Document images with source code
━━━━━━━━━━━━━━━━

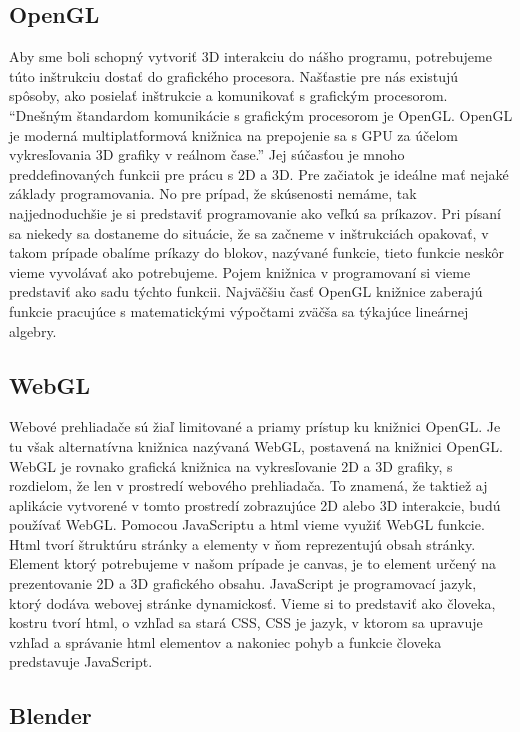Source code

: \documentclass[10pt,oneside,slovak,a4paper]{article}
\begin{document}
\subsection{OpenGL}

Aby sme boli schopný vytvoriť 3D interakciu do nášho programu, potrebujeme túto inštrukciu dostať do grafického procesora.
Našťastie pre nás existujú spôsoby, ako posielať inštrukcie a komunikovať s grafickým procesorom.
“Dnešným štandardom komunikácie s grafickým procesorom je OpenGL. OpenGL je moderná multiplatformová knižnica na prepojenie sa s GPU za účelom vykresľovania 3D grafiky v reálnom čase.” \cite{Graphics-openGL}
Jej súčasťou je mnoho preddefinovaných funkcii pre prácu s 2D a 3D. Pre začiatok je ideálne mať nejaké základy programovania.
No pre prípad, že skúsenosti nemáme, tak najjednoduchšie je si predstaviť programovanie ako veľkú sa príkazov.
Pri písaní sa niekedy sa dostaneme do situácie, že sa začneme v inštrukciách opakovať, v takom prípade obalíme príkazy do blokov, nazývané funkcie, tieto funkcie neskôr vieme vyvolávať ako potrebujeme.
Pojem knižnica v programovaní si vieme predstaviť ako sadu týchto funkcii. Najväčšiu časť OpenGL knižnice zaberajú funkcie pracujúce s matematickými výpočtami zväčša sa týkajúce lineárnej algebry.

\subsection{WebGL}

Webové prehliadače sú žiaľ limitované a priamy prístup ku knižnici OpenGL. Je tu však alternatívna knižnica nazývaná WebGL, postavená na knižnici OpenGL.
WebGL je rovnako grafická knižnica na vykresľovanie 2D a 3D grafiky, s rozdielom, že len v prostredí webového prehliadača.
To znamená, že taktiež aj aplikácie vytvorené v tomto prostredí zobrazujúce 2D alebo 3D interakcie, budú používať WebGL.
Pomocou JavaScriptu a html vieme využiť WebGL funkcie. Html tvorí štruktúru stránky a elementy v ňom reprezentujú obsah stránky.
Element ktorý potrebujeme v našom prípade je canvas, je to element určený na prezentovanie 2D a 3D grafického obsahu. JavaScript je programovací jazyk, ktorý dodáva webovej stránke dynamickosť.
Vieme si to predstaviť ako človeka, kostru tvorí html, o vzhľad sa stará CSS,  CSS je jazyk, v ktorom sa upravuje vzhľad a správanie html elementov a nakoniec pohyb a funkcie človeka predstavuje JavaScript.

\subsection{Blender}
\end{document}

━━━━━━━━━━━━━━━━

**What the exercise asks:** Please give only the count of lines above containing "html".

**Expected answer:** 2